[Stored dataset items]

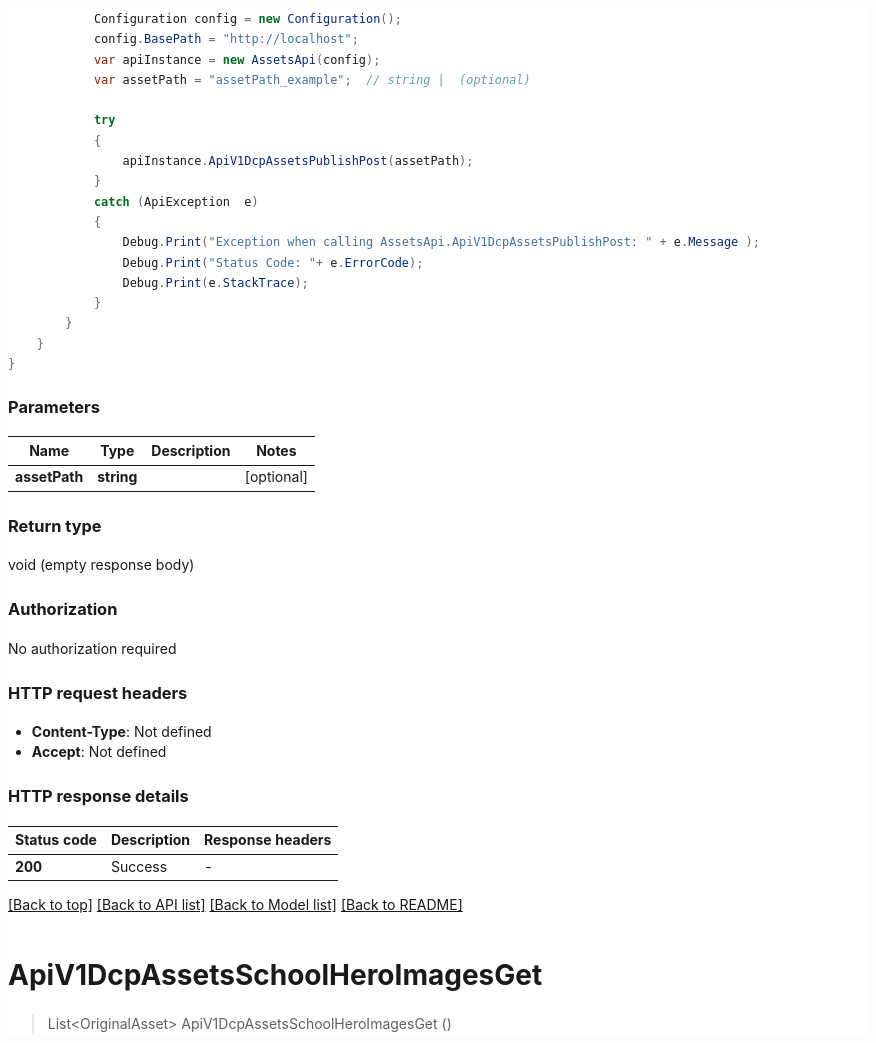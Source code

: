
 ```csharp
            Configuration config = new Configuration();
            config.BasePath = "http://localhost";
            var apiInstance = new AssetsApi(config);
            var assetPath = "assetPath_example";  // string |  (optional) 

            try
            {
                apiInstance.ApiV1DcpAssetsPublishPost(assetPath);
            }
            catch (ApiException  e)
            {
                Debug.Print("Exception when calling AssetsApi.ApiV1DcpAssetsPublishPost: " + e.Message );
                Debug.Print("Status Code: "+ e.ErrorCode);
                Debug.Print(e.StackTrace);
            }
        }
    }
}
```

### Parameters

Name | Type | Description  | Notes
------------- | ------------- | ------------- | -------------
 **assetPath** | **string**|  | [optional] 

### Return type

void (empty response body)

### Authorization

No authorization required

### HTTP request headers

 - **Content-Type**: Not defined
 - **Accept**: Not defined


### HTTP response details
| Status code | Description | Response headers |
|-------------|-------------|------------------|
| **200** | Success |  -  |

[[Back to top]](#) [[Back to API list]](../README.md#documentation-for-api-endpoints) [[Back to Model list]](../README.md#documentation-for-models) [[Back to README]](../README.md)

<a name="apiv1dcpassetsschoolheroimagesget"></a>
# **ApiV1DcpAssetsSchoolHeroImagesGet**
> List&lt;OriginalAsset&gt; ApiV1DcpAssetsSchoolHeroImagesGet ()
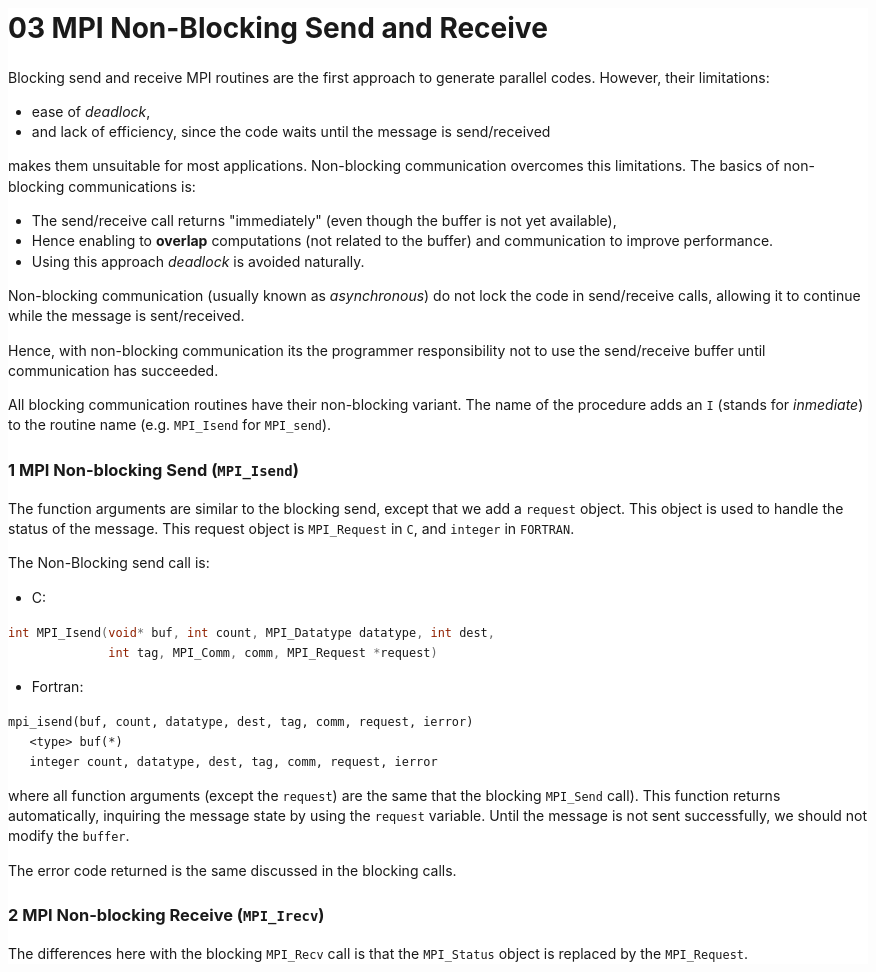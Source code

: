 # 03 MPI Non-Blocking Send and Receive

Blocking send and receive MPI routines are the first approach to generate parallel codes. However, their limitations:

* ease of *deadlock*,
* and lack of efficiency, since the code waits until the message is send/received

makes them unsuitable for most applications. Non-blocking communication overcomes this limitations. The basics of non-blocking communications is:

* The send/receive call returns "immediately" (even though the buffer is not yet available),
* Hence enabling to **overlap** computations (not related to the buffer) and communication to improve performance.
* Using this approach *deadlock* is avoided naturally.

Non-blocking communication (usually known as *asynchronous*) do not lock the code in send/receive calls, allowing it to continue while the message is sent/received.

Hence, with non-blocking communication its the programmer responsibility not to use the send/receive buffer until communication has succeeded.

All blocking communication routines have their non-blocking variant. The name of the procedure adds an `I` (stands for *inmediate*) to the routine name (e.g. `MPI_Isend` for `MPI_send`).

### 1 MPI Non-blocking Send (`MPI_Isend`)

The function arguments are similar to the blocking send, except that we add a `request` object. This object is used to handle the status of the message. This request object is `MPI_Request` in `C`, and `integer` in `FORTRAN`.

The Non-Blocking send call is:

* C:
```C
int MPI_Isend(void* buf, int count, MPI_Datatype datatype, int dest,
              int tag, MPI_Comm, comm, MPI_Request *request)
```
* Fortran:
```Fortran
mpi_isend(buf, count, datatype, dest, tag, comm, request, ierror)
   <type> buf(*)
   integer count, datatype, dest, tag, comm, request, ierror
```

 where all function arguments (except the `request`) are the same that the blocking `MPI_Send` call). This function returns automatically, inquiring the message state by using the `request` variable. Until the message is not sent successfully, we should not modify the `buffer`.

 The error code returned is the same discussed in the blocking calls.

### 2 MPI Non-blocking Receive (`MPI_Irecv`)

The differences here with the blocking `MPI_Recv` call is that the `MPI_Status` object is replaced by the `MPI_Request`.
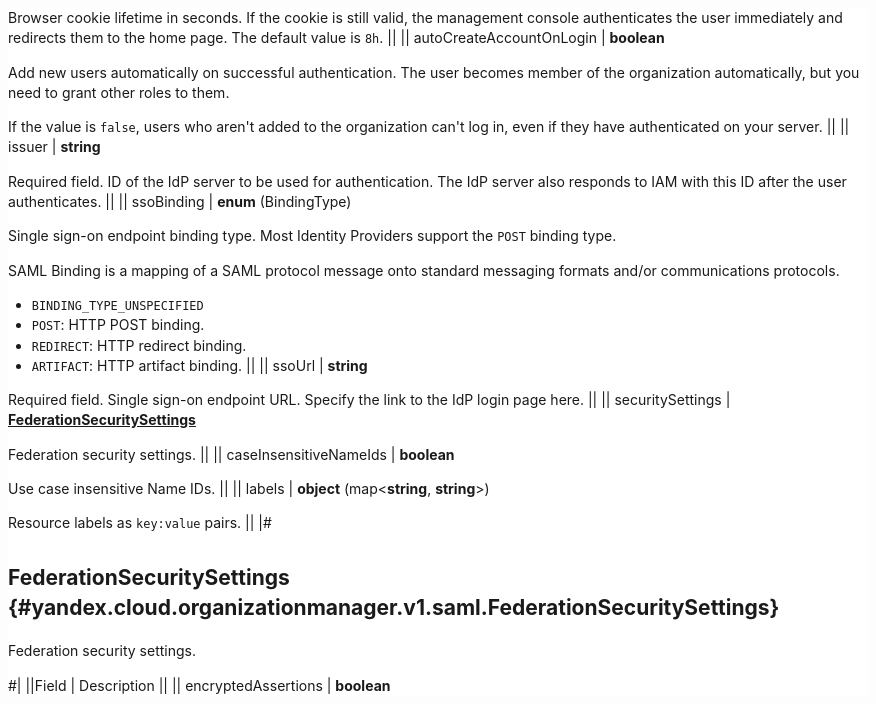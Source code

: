 Browser cookie lifetime in seconds.
If the cookie is still valid, the management console
authenticates the user immediately and redirects them to the home page.
The default value is `8h`. ||
|| autoCreateAccountOnLogin | **boolean**

Add new users automatically on successful authentication.
The user becomes member of the organization automatically,
but you need to grant other roles to them.

If the value is `false`, users who aren't added to the organization
can't log in, even if they have authenticated on your server. ||
|| issuer | **string**

Required field. ID of the IdP server to be used for authentication.
The IdP server also responds to IAM with this ID after the user authenticates. ||
|| ssoBinding | **enum** (BindingType)

Single sign-on endpoint binding type. Most Identity Providers support the `POST` binding type.

SAML Binding is a mapping of a SAML protocol message onto standard messaging
formats and/or communications protocols.

- `BINDING_TYPE_UNSPECIFIED`
- `POST`: HTTP POST binding.
- `REDIRECT`: HTTP redirect binding.
- `ARTIFACT`: HTTP artifact binding. ||
|| ssoUrl | **string**

Required field. Single sign-on endpoint URL.
Specify the link to the IdP login page here. ||
|| securitySettings | **[FederationSecuritySettings](#yandex.cloud.organizationmanager.v1.saml.FederationSecuritySettings)**

Federation security settings. ||
|| caseInsensitiveNameIds | **boolean**

Use case insensitive Name IDs. ||
|| labels | **object** (map<**string**, **string**>)

Resource labels as `` key:value `` pairs. ||
|#

## FederationSecuritySettings {#yandex.cloud.organizationmanager.v1.saml.FederationSecuritySettings}

Federation security settings.

#|
||Field | Description ||
|| encryptedAssertions | **boolean**
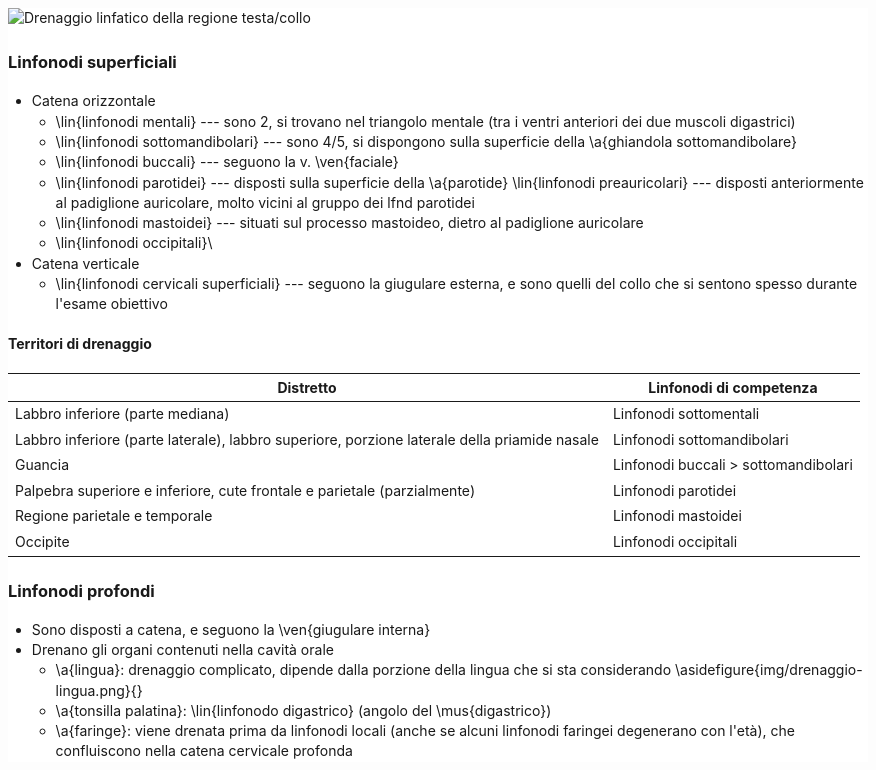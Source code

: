 ![Drenaggio linfatico della regione testa/collo](img/drenaggio-linfatico-cavita-orale.png)

### Linfonodi superficiali
- Catena orizzontale
    - \lin{linfonodi mentali} --- sono 2, si trovano nel triangolo mentale (tra i ventri anteriori dei due muscoli digastrici)
    - \lin{linfonodi sottomandibolari} --- sono 4/5, si dispongono sulla superficie della \a{ghiandola sottomandibolare}
    - \lin{linfonodi buccali} --- seguono la v. \ven{faciale}
    - \lin{linfonodi parotidei} --- disposti sulla superficie della \a{parotide} \lin{linfonodi preauricolari} --- disposti anteriormente al padiglione auricolare, molto vicini al gruppo dei lfnd parotidei 
    - \lin{linfonodi mastoidei} --- situati sul processo mastoideo, dietro al padiglione auricolare
    - \lin{linfonodi occipitali}\ 
- Catena verticale
    - \lin{linfonodi cervicali superficiali} --- seguono la giugulare esterna, e sono quelli del collo che si sentono spesso durante l'esame obiettivo

#### Territori di drenaggio

|Distretto|Linfonodi di competenza|
|---|---|
|Labbro inferiore (parte mediana)|Linfonodi sottomentali|
|Labbro inferiore (parte laterale), labbro superiore, porzione laterale della priamide nasale | Linfonodi sottomandibolari|
|Guancia|Linfonodi buccali > sottomandibolari|
|Palpebra superiore e inferiore, cute frontale e parietale (parzialmente) | Linfonodi parotidei|
|Regione parietale e temporale |Linfonodi mastoidei|
|Occipite|Linfonodi occipitali|

### Linfonodi profondi
- Sono disposti a catena, e seguono la \ven{giugulare interna}
- Drenano gli organi contenuti nella cavità orale
    - \a{lingua}: drenaggio complicato, dipende dalla porzione della lingua che si sta considerando \asidefigure{img/drenaggio-lingua.png}{}
    - \a{tonsilla palatina}: \lin{linfonodo digastrico} (angolo del \mus{digastrico})
    - \a{faringe}: viene drenata prima da linfonodi locali (anche se alcuni linfonodi faringei degenerano con l'età), che confluiscono nella catena cervicale profonda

- **WORK ITEM**:
Look above for the line that contains "Required field. ID". Starting there, transcribe every line exactly until you have copied the line that contains "SAML Binding is".

- **TASK SOLUTION**:
Required field. ID of the IdP server to be used for authentication.
The IdP server also responds to IAM with this ID after the user authenticates. ||
|| ssoBinding | **enum** (BindingType)

Single sign-on endpoint binding type. Most Identity Providers support the `POST` binding type.

SAML Binding is a mapping of a SAML protocol message onto standard messaging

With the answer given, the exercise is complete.